Work to be completed: Given the material below, return only the lines starting at the line with "- [3. Initialization" and ending at the line with "- [3. Deletion", exactly as they appear.

Exercise materials:
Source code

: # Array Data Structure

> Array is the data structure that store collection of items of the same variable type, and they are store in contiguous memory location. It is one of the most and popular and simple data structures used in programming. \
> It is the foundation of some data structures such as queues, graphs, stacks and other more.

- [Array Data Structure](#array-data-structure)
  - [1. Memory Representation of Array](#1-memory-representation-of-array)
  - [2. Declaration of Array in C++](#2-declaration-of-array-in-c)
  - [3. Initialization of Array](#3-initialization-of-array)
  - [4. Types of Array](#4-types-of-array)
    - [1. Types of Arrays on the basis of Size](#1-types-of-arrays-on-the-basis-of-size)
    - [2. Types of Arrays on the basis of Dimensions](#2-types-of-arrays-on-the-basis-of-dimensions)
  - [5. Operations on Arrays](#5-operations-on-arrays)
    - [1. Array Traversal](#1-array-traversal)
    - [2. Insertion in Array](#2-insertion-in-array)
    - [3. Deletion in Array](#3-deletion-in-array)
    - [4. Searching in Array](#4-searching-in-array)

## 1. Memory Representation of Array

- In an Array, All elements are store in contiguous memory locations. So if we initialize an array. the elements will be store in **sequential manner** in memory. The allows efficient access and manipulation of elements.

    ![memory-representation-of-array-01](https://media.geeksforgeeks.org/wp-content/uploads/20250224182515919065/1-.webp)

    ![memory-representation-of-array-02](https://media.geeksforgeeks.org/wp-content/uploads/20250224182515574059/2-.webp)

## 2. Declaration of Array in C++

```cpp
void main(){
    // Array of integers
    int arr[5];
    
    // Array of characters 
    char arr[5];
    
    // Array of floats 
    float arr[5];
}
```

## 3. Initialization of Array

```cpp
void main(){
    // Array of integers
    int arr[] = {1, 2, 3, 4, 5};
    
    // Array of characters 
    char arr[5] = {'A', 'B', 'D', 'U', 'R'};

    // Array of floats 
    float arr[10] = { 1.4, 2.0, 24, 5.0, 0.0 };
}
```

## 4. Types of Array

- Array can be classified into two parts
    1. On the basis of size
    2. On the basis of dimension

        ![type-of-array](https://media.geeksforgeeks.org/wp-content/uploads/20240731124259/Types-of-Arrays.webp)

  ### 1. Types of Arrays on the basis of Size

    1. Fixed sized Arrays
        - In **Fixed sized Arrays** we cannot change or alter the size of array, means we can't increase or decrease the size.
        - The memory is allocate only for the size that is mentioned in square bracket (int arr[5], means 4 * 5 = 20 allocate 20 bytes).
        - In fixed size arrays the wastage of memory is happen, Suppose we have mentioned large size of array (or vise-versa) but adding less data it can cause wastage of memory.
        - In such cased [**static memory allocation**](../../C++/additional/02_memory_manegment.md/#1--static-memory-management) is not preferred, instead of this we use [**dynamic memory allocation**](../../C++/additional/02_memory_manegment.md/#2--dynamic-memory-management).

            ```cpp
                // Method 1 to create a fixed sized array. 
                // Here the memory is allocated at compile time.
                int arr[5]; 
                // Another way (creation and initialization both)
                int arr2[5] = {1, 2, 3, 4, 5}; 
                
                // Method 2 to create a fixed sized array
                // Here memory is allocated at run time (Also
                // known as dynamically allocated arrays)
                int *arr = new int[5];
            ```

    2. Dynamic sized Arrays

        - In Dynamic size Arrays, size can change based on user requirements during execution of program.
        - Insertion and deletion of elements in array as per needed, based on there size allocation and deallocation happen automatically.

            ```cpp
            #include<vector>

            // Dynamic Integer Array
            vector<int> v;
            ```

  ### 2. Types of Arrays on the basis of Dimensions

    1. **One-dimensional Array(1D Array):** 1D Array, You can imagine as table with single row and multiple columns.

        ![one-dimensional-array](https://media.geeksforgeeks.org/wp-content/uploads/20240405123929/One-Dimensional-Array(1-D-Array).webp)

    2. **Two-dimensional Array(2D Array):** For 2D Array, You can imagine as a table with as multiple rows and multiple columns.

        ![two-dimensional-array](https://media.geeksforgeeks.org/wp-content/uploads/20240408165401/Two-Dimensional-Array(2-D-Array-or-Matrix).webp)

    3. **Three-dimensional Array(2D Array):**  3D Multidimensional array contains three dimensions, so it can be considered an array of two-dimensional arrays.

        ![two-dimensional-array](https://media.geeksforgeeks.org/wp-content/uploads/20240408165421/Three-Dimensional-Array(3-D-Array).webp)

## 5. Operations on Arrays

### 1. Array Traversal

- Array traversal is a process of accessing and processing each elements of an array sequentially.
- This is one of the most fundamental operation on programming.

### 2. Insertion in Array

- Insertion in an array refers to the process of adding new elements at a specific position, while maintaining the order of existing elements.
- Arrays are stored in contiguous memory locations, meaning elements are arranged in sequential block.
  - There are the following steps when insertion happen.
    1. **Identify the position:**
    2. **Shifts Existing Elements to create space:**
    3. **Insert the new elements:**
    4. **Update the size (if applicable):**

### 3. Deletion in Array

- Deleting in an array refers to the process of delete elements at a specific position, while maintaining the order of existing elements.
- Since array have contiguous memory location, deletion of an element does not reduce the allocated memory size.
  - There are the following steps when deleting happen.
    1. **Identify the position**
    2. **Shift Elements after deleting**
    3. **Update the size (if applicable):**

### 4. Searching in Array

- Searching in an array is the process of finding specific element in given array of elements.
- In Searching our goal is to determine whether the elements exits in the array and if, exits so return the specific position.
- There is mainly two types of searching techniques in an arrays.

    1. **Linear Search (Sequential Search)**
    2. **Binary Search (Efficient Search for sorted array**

Reply to the task:
  - [3. Initialization of Array](#3-initialization-of-array)
  - [4. Types of Array](#4-types-of-array)
    - [1. Types of Arrays on the basis of Size](#1-types-of-arrays-on-the-basis-of-size)
    - [2. Types of Arrays on the basis of Dimensions](#2-types-of-arrays-on-the-basis-of-dimensions)
  - [5. Operations on Arrays](#5-operations-on-arrays)
    - [1. Array Traversal](#1-array-traversal)
    - [2. Insertion in Array](#2-insertion-in-array)
    - [3. Deletion in Array](#3-deletion-in-array)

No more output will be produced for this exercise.